What is needed —
Check each line of the material below for "strong" and copy those where it appears.

Input records —
******
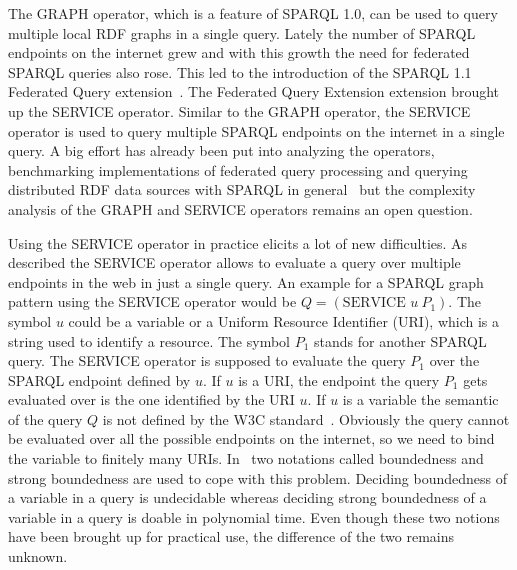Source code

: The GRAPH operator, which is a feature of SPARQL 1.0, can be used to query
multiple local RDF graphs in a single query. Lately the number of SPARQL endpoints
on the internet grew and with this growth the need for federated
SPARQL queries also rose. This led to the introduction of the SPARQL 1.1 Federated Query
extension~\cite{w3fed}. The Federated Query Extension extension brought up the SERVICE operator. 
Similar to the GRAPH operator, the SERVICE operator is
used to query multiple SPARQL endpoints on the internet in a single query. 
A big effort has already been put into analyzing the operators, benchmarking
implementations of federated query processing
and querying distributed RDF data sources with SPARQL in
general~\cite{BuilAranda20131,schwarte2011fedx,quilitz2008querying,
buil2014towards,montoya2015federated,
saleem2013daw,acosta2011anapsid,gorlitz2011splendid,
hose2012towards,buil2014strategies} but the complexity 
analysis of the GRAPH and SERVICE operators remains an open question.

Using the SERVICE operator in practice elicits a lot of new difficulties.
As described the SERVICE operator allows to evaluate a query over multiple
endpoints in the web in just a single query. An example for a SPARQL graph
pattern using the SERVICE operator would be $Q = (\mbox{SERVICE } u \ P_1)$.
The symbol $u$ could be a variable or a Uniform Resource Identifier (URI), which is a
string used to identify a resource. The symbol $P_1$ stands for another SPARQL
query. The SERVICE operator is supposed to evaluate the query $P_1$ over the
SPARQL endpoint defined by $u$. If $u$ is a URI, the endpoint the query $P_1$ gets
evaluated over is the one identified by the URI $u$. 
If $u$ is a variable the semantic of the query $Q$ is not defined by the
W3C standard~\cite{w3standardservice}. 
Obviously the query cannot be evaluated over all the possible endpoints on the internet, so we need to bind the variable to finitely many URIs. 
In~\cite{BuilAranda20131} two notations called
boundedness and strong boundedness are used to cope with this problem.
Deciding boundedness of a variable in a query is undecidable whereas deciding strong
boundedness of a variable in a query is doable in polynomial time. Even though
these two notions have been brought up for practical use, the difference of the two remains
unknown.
******
Answer box —
boundedness and strong boundedness are used to cope with this problem.
Deciding boundedness of a variable in a query is undecidable whereas deciding strong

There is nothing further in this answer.